Which lines of the records below contain the word "unto"? Show each one.

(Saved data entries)
※ ※ ※

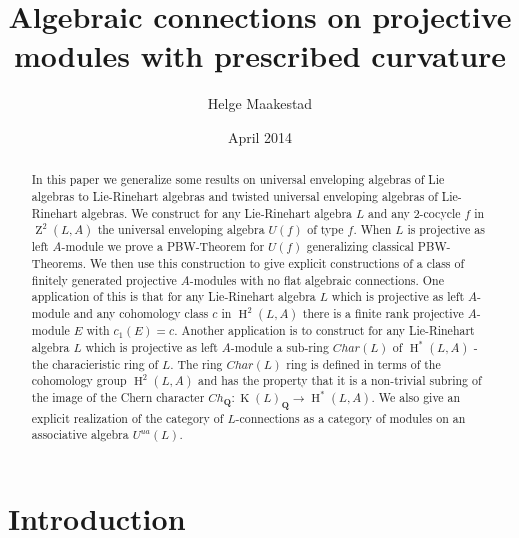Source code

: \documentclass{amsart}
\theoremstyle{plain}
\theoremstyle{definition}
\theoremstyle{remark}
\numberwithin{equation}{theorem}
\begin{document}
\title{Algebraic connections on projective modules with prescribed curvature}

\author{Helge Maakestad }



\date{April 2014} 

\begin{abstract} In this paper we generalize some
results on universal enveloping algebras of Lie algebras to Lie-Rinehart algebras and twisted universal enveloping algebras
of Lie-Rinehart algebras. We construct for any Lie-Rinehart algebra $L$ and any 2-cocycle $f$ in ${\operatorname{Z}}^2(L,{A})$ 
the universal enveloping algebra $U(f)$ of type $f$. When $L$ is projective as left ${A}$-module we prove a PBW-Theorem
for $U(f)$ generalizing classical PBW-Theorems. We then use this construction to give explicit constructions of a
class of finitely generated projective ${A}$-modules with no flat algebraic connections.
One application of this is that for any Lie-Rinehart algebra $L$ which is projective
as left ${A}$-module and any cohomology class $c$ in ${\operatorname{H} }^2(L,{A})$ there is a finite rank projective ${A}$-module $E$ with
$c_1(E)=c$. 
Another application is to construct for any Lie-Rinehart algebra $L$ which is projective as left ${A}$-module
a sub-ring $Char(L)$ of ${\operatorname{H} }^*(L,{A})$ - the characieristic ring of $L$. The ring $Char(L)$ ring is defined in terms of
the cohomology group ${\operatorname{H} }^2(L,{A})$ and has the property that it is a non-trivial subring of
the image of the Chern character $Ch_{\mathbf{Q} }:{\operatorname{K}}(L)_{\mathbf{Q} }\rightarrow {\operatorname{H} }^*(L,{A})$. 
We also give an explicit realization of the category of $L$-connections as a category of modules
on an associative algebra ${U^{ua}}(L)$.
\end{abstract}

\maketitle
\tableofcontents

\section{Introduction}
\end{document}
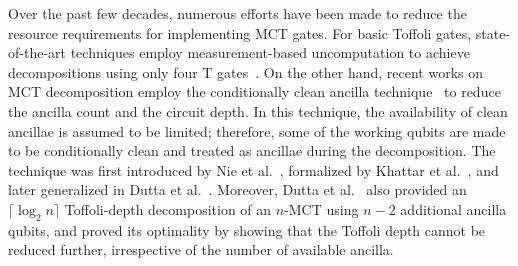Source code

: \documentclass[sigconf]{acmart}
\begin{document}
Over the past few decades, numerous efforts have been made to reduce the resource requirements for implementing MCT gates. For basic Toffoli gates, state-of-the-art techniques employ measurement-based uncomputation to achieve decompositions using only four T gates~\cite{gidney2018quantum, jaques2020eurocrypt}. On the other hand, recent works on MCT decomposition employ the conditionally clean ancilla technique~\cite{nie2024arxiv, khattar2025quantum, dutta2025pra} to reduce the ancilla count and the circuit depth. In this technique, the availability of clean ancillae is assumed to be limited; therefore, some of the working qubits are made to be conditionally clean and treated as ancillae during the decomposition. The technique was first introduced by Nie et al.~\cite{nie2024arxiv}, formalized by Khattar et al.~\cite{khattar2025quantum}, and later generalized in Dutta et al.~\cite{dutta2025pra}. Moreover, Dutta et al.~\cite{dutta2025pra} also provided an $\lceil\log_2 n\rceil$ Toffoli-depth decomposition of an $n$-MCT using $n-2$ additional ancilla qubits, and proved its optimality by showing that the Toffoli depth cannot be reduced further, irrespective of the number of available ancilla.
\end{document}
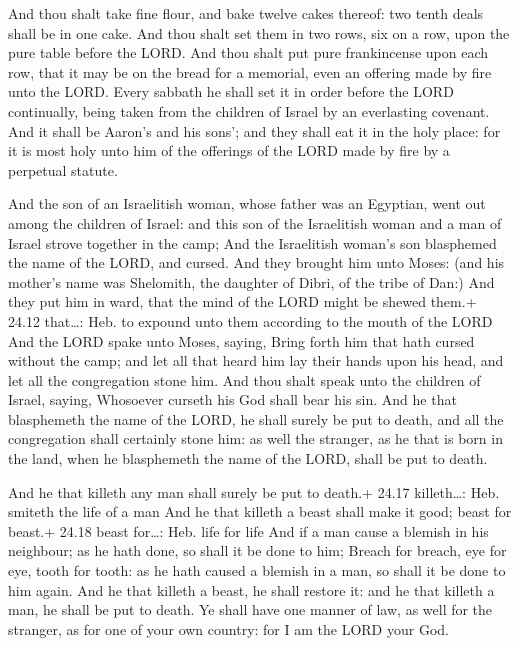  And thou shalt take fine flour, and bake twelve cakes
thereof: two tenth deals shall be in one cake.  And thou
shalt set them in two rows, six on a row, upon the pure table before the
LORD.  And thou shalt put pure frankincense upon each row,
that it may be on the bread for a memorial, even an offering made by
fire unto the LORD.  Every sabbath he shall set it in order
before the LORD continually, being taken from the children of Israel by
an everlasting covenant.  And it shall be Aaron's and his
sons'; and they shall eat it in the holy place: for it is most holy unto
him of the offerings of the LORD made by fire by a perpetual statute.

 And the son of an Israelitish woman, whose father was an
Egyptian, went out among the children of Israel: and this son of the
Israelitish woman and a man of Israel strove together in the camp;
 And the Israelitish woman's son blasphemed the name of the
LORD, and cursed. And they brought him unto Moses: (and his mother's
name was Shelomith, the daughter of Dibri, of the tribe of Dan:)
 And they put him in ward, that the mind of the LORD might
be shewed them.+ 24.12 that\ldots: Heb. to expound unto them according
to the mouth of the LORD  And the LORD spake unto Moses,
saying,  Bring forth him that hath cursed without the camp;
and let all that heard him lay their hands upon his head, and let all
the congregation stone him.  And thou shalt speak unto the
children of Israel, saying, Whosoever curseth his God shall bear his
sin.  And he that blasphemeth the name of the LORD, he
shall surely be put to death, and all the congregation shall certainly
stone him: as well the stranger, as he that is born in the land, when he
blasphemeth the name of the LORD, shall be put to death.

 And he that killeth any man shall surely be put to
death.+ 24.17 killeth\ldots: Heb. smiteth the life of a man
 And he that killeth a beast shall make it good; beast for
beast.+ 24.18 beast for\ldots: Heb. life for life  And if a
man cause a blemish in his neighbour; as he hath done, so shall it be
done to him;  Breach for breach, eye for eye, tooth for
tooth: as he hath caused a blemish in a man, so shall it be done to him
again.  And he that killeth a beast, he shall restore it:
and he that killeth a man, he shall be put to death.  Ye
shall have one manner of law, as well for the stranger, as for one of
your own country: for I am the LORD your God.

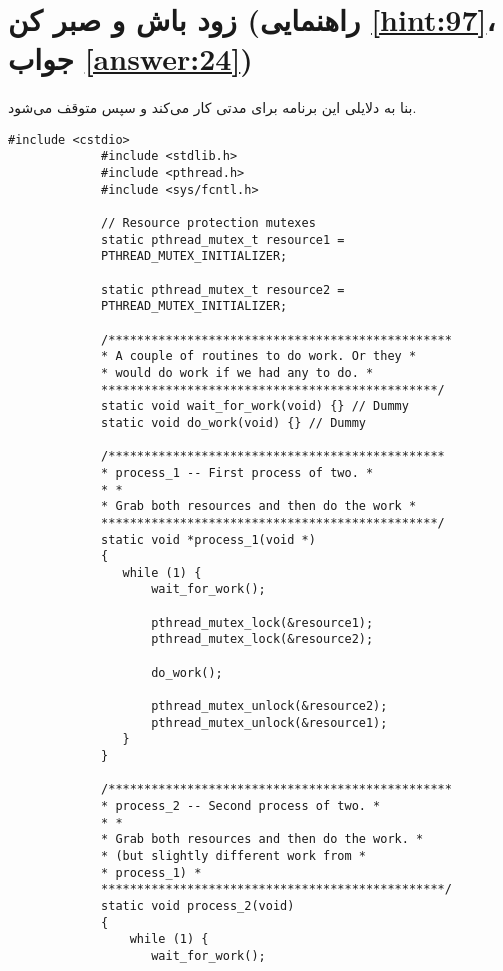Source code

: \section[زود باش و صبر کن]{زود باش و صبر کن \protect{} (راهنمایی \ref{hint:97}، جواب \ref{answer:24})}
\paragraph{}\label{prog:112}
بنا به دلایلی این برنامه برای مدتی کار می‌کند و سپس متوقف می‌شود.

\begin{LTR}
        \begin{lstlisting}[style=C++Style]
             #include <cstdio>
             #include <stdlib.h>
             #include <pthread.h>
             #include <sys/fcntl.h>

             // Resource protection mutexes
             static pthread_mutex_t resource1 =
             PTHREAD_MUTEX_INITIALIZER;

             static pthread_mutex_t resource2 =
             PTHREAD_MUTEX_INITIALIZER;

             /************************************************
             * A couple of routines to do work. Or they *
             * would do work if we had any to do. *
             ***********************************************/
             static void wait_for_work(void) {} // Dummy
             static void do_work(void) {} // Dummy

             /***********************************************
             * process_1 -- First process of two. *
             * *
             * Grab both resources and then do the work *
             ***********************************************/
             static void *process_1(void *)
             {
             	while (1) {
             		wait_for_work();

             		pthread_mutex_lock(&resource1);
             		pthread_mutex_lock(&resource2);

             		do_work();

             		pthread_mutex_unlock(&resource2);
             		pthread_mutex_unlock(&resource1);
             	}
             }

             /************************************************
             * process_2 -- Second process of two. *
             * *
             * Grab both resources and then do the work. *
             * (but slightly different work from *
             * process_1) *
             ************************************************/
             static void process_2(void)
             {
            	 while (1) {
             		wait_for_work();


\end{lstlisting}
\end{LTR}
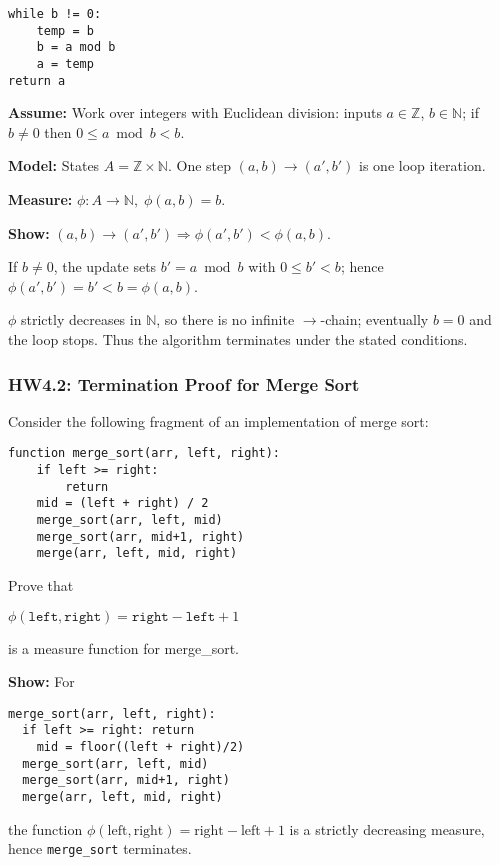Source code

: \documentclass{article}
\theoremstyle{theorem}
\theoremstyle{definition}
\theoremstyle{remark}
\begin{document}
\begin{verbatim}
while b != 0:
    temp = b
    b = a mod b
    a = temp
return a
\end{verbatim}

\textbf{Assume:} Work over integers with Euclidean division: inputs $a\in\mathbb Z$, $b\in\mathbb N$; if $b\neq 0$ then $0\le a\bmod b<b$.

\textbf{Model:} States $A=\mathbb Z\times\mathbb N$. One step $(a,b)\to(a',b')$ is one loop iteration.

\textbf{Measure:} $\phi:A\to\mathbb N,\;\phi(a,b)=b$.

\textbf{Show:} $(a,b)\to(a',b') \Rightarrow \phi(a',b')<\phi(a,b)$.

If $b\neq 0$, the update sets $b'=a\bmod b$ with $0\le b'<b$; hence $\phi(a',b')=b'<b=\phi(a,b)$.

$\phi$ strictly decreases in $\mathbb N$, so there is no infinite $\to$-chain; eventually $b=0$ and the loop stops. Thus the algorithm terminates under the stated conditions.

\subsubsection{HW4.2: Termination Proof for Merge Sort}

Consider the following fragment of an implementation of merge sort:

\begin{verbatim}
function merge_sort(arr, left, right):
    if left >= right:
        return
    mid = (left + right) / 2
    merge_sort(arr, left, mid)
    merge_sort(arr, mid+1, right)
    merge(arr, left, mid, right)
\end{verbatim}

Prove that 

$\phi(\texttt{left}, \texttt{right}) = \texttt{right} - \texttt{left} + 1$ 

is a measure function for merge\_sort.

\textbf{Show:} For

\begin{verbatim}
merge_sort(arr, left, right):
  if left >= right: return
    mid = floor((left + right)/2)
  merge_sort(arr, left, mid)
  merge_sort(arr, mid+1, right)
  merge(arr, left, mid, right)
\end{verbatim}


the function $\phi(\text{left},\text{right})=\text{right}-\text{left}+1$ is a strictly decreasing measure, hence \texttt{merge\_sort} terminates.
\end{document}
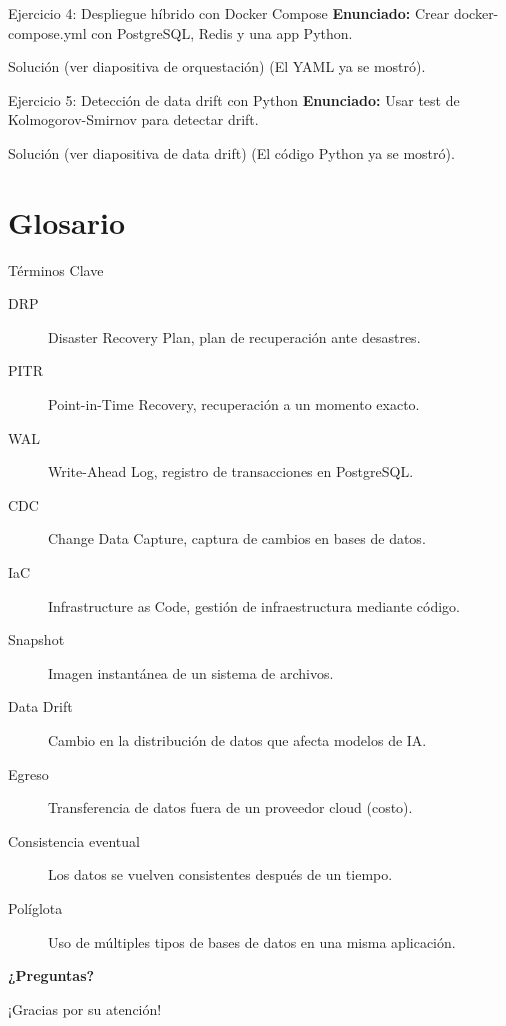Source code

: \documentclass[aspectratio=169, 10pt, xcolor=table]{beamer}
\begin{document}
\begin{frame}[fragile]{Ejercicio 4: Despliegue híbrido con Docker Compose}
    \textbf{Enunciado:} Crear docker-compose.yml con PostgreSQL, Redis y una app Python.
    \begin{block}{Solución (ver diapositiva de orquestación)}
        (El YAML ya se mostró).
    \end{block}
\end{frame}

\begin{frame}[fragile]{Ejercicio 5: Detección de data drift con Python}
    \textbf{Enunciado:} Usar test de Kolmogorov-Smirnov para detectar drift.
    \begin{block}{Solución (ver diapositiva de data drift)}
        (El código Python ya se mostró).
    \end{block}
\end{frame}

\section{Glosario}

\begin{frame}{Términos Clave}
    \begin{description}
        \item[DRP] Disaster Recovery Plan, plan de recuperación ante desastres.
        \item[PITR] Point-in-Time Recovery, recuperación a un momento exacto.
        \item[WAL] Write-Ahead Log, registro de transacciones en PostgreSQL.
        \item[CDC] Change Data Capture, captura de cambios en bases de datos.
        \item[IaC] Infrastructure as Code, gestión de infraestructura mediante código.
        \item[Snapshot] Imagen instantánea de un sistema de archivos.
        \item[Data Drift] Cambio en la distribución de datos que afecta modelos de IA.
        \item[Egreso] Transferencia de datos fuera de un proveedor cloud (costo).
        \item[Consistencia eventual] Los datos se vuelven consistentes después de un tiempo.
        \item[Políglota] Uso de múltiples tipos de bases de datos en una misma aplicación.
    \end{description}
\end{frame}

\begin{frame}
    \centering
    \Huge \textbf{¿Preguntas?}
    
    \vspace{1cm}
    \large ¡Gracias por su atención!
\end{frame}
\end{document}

※ ※ ※

**Response box**
fire unto the LORD.  Every sabbath he shall set it in order
sons'; and they shall eat it in the holy place: for it is most holy unto
LORD, and cursed. And they brought him unto Moses: (and his mother's
be shewed them.+ 24.12 that\ldots: Heb. to expound unto them according
to the mouth of the LORD  And the LORD spake unto Moses,
the congregation stone him.  And thou shalt speak unto the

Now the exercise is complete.